% Generated by roxygen2: do not edit by hand
% Please edit documentation in R/pack.R
\name{pack}
\alias{pack}
\title{Pack a data.frame of tokens}
\usage{
pack(tbl, pull = "token", n = 1L, sep = "-", .collapse = " ")
}
\arguments{
\item{tbl}{A data.frame of tokens.}

\item{pull}{<\code{\link[rlang:args_data_masking]{data-masked}}>
Column to be packed into text or ngrams body.
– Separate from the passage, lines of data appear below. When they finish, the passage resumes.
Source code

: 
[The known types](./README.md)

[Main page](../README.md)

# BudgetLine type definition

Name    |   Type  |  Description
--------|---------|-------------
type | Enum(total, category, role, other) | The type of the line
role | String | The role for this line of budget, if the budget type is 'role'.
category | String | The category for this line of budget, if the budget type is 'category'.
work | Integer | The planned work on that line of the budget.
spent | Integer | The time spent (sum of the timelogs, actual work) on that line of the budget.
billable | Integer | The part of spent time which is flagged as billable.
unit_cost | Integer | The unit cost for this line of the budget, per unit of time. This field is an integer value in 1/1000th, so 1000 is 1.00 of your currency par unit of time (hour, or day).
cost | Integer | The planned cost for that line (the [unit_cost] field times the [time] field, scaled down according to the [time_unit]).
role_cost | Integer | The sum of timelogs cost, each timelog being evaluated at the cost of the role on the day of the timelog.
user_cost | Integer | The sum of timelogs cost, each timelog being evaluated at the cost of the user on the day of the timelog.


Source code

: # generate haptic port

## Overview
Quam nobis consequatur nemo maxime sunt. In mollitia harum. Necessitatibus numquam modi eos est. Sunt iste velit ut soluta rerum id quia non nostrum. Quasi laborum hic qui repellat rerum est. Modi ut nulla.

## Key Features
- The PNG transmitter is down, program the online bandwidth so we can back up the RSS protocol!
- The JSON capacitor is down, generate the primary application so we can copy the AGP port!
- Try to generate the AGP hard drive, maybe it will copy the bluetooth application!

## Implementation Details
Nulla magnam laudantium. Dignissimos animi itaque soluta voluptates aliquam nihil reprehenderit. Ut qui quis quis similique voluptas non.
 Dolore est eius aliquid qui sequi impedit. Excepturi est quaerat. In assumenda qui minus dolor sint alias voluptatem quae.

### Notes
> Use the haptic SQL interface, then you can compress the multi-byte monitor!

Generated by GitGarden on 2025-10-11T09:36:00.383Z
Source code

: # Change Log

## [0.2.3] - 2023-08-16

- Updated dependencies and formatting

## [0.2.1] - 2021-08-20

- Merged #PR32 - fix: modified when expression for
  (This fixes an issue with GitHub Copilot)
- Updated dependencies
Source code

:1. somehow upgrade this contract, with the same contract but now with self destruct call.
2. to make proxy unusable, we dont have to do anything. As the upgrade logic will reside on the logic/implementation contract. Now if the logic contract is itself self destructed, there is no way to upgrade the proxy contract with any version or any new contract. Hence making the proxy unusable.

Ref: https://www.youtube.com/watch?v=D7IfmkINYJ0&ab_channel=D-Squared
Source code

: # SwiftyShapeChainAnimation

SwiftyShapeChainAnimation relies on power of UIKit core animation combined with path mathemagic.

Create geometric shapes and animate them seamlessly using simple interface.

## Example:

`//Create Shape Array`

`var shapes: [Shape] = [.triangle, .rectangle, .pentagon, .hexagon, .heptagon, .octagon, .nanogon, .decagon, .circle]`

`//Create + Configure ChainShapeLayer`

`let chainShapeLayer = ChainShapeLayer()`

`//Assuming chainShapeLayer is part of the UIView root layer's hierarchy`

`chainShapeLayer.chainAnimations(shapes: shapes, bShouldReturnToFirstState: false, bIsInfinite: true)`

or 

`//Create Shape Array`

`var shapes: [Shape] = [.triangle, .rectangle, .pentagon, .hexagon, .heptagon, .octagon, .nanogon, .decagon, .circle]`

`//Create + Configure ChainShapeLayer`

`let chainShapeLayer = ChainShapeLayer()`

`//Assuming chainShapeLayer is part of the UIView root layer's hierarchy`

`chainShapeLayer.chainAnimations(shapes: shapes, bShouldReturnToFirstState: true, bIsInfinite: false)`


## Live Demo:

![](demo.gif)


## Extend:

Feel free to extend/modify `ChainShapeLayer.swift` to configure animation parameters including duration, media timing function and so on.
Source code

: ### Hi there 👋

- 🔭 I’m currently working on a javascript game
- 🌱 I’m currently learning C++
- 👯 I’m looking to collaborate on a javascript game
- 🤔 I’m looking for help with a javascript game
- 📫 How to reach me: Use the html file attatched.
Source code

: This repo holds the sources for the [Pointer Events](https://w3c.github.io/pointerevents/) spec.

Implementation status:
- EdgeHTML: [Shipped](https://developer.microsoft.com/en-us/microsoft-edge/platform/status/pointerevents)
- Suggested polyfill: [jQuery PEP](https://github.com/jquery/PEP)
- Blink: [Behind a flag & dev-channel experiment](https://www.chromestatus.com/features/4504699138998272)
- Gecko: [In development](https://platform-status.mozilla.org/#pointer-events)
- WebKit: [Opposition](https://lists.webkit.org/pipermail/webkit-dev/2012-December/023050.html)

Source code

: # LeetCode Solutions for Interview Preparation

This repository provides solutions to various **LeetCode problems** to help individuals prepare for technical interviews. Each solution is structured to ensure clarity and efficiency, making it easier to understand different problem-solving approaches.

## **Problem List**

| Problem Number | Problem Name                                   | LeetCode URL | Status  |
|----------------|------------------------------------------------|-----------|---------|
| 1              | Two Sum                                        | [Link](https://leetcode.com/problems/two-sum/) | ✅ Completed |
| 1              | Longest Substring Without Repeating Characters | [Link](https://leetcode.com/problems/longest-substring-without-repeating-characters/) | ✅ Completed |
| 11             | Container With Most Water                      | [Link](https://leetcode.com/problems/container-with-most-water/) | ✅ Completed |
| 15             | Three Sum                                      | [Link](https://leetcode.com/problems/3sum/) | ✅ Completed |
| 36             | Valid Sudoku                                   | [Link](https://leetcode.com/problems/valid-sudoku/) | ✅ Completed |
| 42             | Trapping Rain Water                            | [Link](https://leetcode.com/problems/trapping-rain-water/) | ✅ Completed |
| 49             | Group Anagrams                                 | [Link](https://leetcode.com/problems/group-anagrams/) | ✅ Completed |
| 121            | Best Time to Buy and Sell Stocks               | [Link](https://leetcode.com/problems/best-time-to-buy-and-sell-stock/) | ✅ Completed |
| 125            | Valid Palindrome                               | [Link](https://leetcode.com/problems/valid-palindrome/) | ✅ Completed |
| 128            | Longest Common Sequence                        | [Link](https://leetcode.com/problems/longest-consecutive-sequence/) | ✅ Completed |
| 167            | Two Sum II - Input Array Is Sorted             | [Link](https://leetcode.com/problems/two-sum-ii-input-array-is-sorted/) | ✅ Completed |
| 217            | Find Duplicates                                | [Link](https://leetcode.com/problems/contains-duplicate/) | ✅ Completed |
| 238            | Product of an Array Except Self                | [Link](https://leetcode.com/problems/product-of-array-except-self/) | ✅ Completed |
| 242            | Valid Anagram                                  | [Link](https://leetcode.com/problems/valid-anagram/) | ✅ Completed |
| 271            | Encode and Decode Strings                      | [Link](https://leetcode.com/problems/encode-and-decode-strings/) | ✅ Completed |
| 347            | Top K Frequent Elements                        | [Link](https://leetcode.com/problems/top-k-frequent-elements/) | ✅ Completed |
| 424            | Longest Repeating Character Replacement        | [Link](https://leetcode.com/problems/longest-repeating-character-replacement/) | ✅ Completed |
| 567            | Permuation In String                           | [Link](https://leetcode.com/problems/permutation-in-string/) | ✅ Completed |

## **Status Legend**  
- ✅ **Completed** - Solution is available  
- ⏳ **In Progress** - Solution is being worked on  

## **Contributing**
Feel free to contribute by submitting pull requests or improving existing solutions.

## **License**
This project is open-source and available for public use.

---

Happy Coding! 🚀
Default value is \code{token}.}

\item{n}{Integer internally passed to ngrams tokenizer function
created of \code{audubon::ngram_tokenizer()}}

\item{sep}{Character scalar internally used as the concatenator of ngrams.}

\item{.collapse}{This argument is passed to \code{stringi::stri_c()}.}
}
\value{
A tibble.
}
\description{
Packs a data.frame of tokens into a new data.frame of corpus,
which is compatible with the Text Interchange Formats.
}
\section{Text Interchange Formats (TIF)}{


The Text Interchange Formats (TIF) is a set of standards
that allows R text analysis packages to target defined inputs and outputs
for corpora, tokens, and document-term matrices.
}

\section{Valid data.frame of tokens}{


The data.frame of tokens here is a data.frame object
compatible with the TIF.

A TIF valid data.frame of tokens are expected to have one unique key column (named \code{doc_id})
of each text and several feature columns of each tokens.
The feature columns must contain at least \code{token} itself.
}

\examples{
\dontrun{
df <- tokenize(
  data.frame(
    doc_id = seq_along(ginga[5:8]),
    text = ginga[5:8]
  )
)
pack(df)
}
}
\seealso{
\url{https://github.com/ropenscilabs/tif}
}